2. For the first four months at least those kids are going to scream every time they see you. The only people they've ever previously looked at are Brad Pitt, Angelina Jolie, Matt Damon and Catherine Zeta-Jones. The first time Zahara sees your quotidian, non-Time magazine-nominated Face of the Year face, it will be as a hammer-blow to her concept of humanity. “Your lips are non-bounteous!” she will wail, in pain, clawing at her face with her hands. “Your breasts are fractionally asymmetric! What is this creature that speaks with the voice of a human - yet lives with the face of a battered Kraken? My mind burns!”

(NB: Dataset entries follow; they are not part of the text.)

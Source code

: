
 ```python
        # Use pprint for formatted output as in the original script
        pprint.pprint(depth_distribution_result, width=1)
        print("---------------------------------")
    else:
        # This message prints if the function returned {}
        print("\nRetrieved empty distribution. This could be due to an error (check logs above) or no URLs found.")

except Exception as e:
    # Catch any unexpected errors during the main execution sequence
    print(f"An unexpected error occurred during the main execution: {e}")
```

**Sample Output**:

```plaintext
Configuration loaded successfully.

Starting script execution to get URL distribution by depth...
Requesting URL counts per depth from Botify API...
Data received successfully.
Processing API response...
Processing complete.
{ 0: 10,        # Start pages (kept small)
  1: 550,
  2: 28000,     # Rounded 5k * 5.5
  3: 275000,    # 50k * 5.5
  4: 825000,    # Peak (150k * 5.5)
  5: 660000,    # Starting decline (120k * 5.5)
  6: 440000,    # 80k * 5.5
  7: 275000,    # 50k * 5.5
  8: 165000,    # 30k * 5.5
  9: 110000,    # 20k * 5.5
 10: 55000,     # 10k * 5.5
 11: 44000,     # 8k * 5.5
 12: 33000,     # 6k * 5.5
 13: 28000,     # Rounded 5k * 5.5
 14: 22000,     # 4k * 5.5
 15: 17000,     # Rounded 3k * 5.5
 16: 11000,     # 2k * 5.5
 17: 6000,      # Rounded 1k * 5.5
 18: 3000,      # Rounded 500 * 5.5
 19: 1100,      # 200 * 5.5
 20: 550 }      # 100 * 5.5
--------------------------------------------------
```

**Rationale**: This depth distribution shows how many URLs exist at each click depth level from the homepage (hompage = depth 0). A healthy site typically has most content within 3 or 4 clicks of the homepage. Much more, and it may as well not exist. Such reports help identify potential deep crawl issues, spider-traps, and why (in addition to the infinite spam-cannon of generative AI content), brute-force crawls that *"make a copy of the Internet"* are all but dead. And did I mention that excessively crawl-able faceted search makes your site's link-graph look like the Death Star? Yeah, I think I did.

3. It's six kids. Six kids. Whatever way you slice it, the practicalities just don't add up. You have only two hands - donated, say, to Shiloh and Zahara. Even if you make Pax and Maddox hold on to your cardie, you're still left to steer the final pair of Pitt-Jolies across the road with a series of, to be frank, kicks. There's a reason why, 100 years ago, when all women had huge families, they tended to die in childbirth around the fifth baby. It's that they just couldn't bear the thought of trying to get them all up an escalator with a buggy.
4. This nannying job will have fairly fluid boundaries. Let's face it - the Pitt-Jolies are people who collect humans like other people collect small porcelain frogs. At any minute they could suddenly tire of purchasing immature samples of the species and start collating adults instead. Given their proclivities, you could easily walk into the nursery one day, only to find Nelson Mandela sitting on a beanbag waiting to sing The Wheels on the Bus. That would be weird.
5. Aniston. Despite Brad's ex-wife appearing, by all accounts, to be a fairly well-adjusted person who is getting on with her own life, this is Hollywood. All we have learnt in the movies tells us that, at some point, a jealous and demented Aniston will drag up as a man, apply for a job as a gardener in the Pitt-Jolie mansion, and gradually convince Pitt that he has gay love for her. You'll be the one picking up the pieces as Jolie lies on the floor, screaming “THE BETRAYER IS MANISTON!”
Do you want that? All that? To be honest, you'd be better off just doing data input in an office, until something else comes along.